Note: The code can be found on github.
The objective of this project is to apply various NLP sentiment analysis techniques on reviews of the Yelp Dataset and assess their effectivenes on correctly identifiyng them as positive or negative.
Yelp has released an anonymized part of their stored data to the public. This was accompanied by a challenge with various awards in order to incentivize research and generate insights for the use of the data.
Here follows a brief explanation of the dataset, from their website.
The Challenge Dataset includes data from Phoenix, Las Vegas, Madison, Waterloo and Edinburgh: * 42,153 businesses * 320,002 business attributes * 31,617 check-in sets * 252,898 users * 955,999 edge social graph * 403,210 tips * 1,125,458 reviews
This project is not a participation in the challenge.
The reviews in the Yelp dataset are stored in a single json file. To extract the reviews a parser has been implemented. It takes as input a business category and a number of samples for each category (positive/negative).

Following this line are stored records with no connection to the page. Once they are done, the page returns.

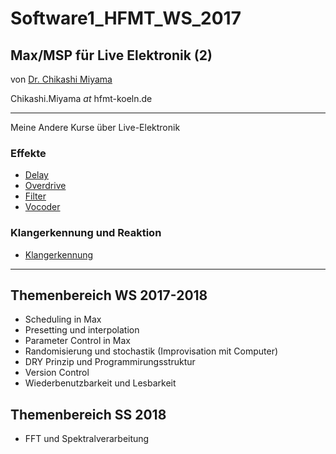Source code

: # Software1_HFMT_WS_2017

## Max/MSP für Live Elektronik (2)

von [Dr. Chikashi Miyama](http://chikashi.net)

Chikashi.Miyama *at* hfmt-koeln.de

---

Meine Andere Kurse über Live-Elektronik

### Effekte

- [Delay](https://github.com/chikashimiyama/Software1_HFMT_WS_2014/blob/master/Klasse5.md)
- [Overdrive](https://github.com/chikashimiyama/Software1_HFMT_WS_2014/blob/master/Klasse6.md)
- [Filter](https://github.com/chikashimiyama/Software1_HFMT_WS_2014/blob/master/Klasse7.md)
- [Vocoder](https://github.com/chikashimiyama/Software1_HFMT_WS_2014/blob/master/Klasse8.md)

### Klangerkennung und Reaktion
- [Klangerkennung](https://github.com/chikashimiyama/Software1_HFMT_SS_2017)

---

## Themenbereich WS 2017-2018

- Scheduling in Max
- Presetting und interpolation
- Parameter Control in Max
- Randomisierung und stochastik (Improvisation mit Computer)
- DRY Prinzip und Programmirungsstruktur
- Version Control
- Wiederbenutzbarkeit und Lesbarkeit

## Themenbereich SS 2018

- FFT und Spektralverarbeitung

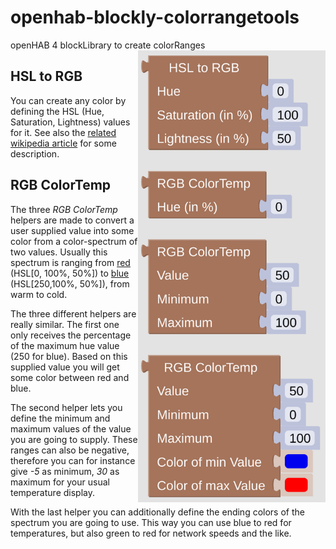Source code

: # openhab-blockly-colorrangetools

openHAB 4 blockLibrary to create colorRanges
[<img src="img/blockLibrary_colorRangeTools.png" align="right" width="300">](img/blockLibrary_colorRangeTools.png)

## HSL to RGB

You can create any color by defining the HSL (Hue, Saturation, Lightness) values for it. See also the [related wikipedia article](https://en.wikipedia.org/wiki/HSL_and_HSV) for some description.

## RGB ColorTemp

The three *RGB ColorTemp* helpers are made to convert a user supplied value into some color from a color-spectrum of two values. Usually this spectrum is ranging from [red](https://www.w3schools.com/colors/colors_picker.asp?colorhex=ff0000) (HSL[0, 100%, 50%]) to [blue](https://www.w3schools.com/colors/colors_picker.asp?colorhex=0000ff) (HSL[250,100%, 50%]), from warm to cold.

The three different helpers are really similar. The first one only receives the percentage of the maximum hue value (250 for blue). Based on this supplied value you will get some color between red and blue.

The second helper lets you define the minimum and maximum values of the value you are going to supply. These ranges can also be negative, therefore you can for instance give *-5* as minimum, *30* as maximum for your usual temperature display.

With the last helper you can additionally define the ending colors of the spectrum you are going to use. This way you can use blue to red for temperatures, but also green to red for network speeds and the like.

First I extracted the anonymized ids for all the businesses that belong to the requested category. These ids are found in a different file than the reviews. Then I parsed the reviews and extracted the requested amount of positive and negative reviews. A review is considered positive when the rating is of 4 or 5 stars and negative when it has 1 or 2 stars. Ratings of 3 stars are not taken into account. The reviews are saved for future processing to two distinct files, one for each class.

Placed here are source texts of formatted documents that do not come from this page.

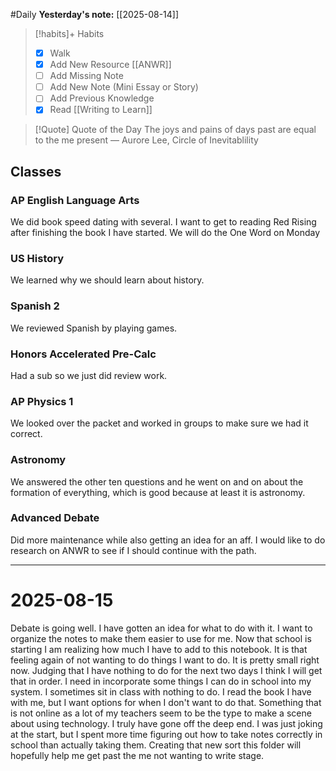#Daily
**Yesterday's note:** [[2025-08-14]]

> [!habits]+ Habits 
>- [x] Walk 
>- [x] Add New Resource [[ANWR]]
> - [ ] Add Missing Note
> - [ ] Add New Note (Mini Essay or Story)
> - [ ] Add Previous Knowledge  
> - [x] Read [[Writing to Learn]]

> [!Quote]  Quote of the Day
> The joys and pains of days past are equal to the me present 
> — Aurore Lee, Circle of Inevitablility

## Classes 

### AP English Language Arts 
We did book speed dating with several. I want to get to reading Red Rising after finishing the book I have started. We will do the One Word on Monday
### US History 
We learned why we should learn about history.
### Spanish 2 
We reviewed Spanish by playing games. 
### Honors Accelerated Pre-Calc 
Had a sub so we just did review work.
### AP Physics 1 
We looked over the packet and worked in groups to make sure we had it correct. 
### Astronomy 
We answered the other ten questions and he went on and on about the formation of everything, which is good because at least it is astronomy. 
### Advanced Debate 
Did more maintenance while also getting an idea for an aff. I would like to do research on ANWR to see if I should continue with the path. 


<hr>

# 2025-08-15

Debate is going well. I have gotten an idea for what to do with it. I want to organize the notes to make them easier to use for me. Now that school is starting I am realizing how much I have to add to this notebook. It is that feeling again of not wanting to do things I want to do. It is pretty small right now. Judging that I have nothing to do for the next two days I think I will get that in order. I need in incorporate some things I can do in school into my system. I sometimes sit in class with nothing to do. I read the book I have with me, but I want options for when I don't want to do that. Something that is not online as a lot of my teachers seem to be the type to make a scene about using technology. I truly have gone off the deep end. I was just joking at the start, but I spent more time figuring out how to take notes correctly in school than actually taking them. Creating that new sort this folder will hopefully help me get past the me not wanting to write stage. 
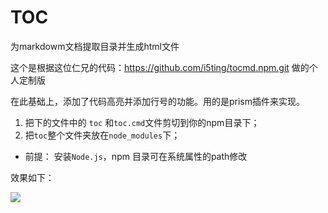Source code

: # TOC
为markdowm文档提取目录并生成html文件

这个是根据这位仁兄的代码：https://github.com/i5ting/tocmd.npm.git 做的个人定制版

在此基础上，添加了代码高亮并添加行号的功能。用的是prism插件来实现。

1. 把下的文件中的 `toc` 和`toc.cmd`文件剪切到你的npm目录下；
2. 把`toc`整个文件夹放在`node_modules`下；

* 前提： 安装`Node.js`，npm 目录可在系统属性的path修改

效果如下：

![](http://i.imgur.com/FE96Kn3.png)

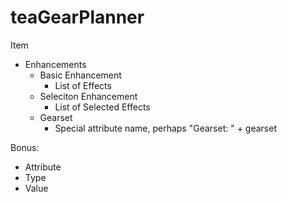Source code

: # teaGearPlanner
 
Item
 - Enhancements
    - Basic Enhancement
        - List of Effects
    - Seleciton Enhancement
         - List of Selected Effects
    - Gearset
         - Special attribute name, perhaps "Gearset: " + gearset
         
Bonus:
 - Attribute
 - Type
 - Value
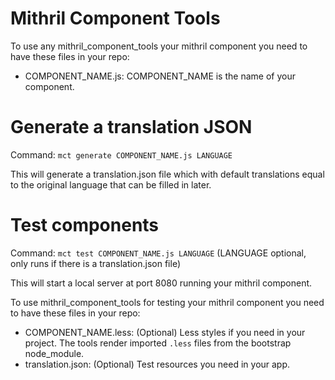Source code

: Mithril Component Tools
==========================
To use any mithril_component_tools your mithril component you need to have these files in your repo:
* COMPONENT_NAME.js: COMPONENT_NAME is the name of your component. 


Generate a translation JSON
===========================
Command: `mct generate COMPONENT_NAME.js LANGUAGE`

This will generate a translation.json file which with default translations equal to the original language that can be filled in later.

Test components
==========================
Command: `mct test COMPONENT_NAME.js LANGUAGE` (LANGUAGE optional, only runs if there is a translation.json file)

This will start a local server at port 8080 running your mithril component.

To use mithril_component_tools for testing your mithril component you need to have these files in your repo:
* COMPONENT_NAME.less: (Optional) Less styles if you need in your project. The tools render imported `.less` files from the bootstrap node_module.
* translation.json: (Optional) Test resources you need in your app.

Three different techniques will be assesed and compared:
Due to processing power limitations, only a subset of the dataset will be used.
The training on the dataset is done using the bag of words model and a NaiveBayes classifier. The evaluation of the classifier is done by stratified k-fold cross validation. Also the samples are randomly shuffled for each run.
Four different feature extraction algorithms where implemented:
For the bigrams extraction all the bigrams are computed and the n best are selected according to an association measure. By default n = 500 and the metric is based on the Chi-square test.
Sentiment analysis can be done through the lexical analysis of text.
Pros: The advantage of this technique is that it doesn’t require any training and can be applied to any text without any a priori knowledge of the domain.
Cons: On the other hand this technique utilizes heavier sentence manipulation and requires pre-constructed lexicons.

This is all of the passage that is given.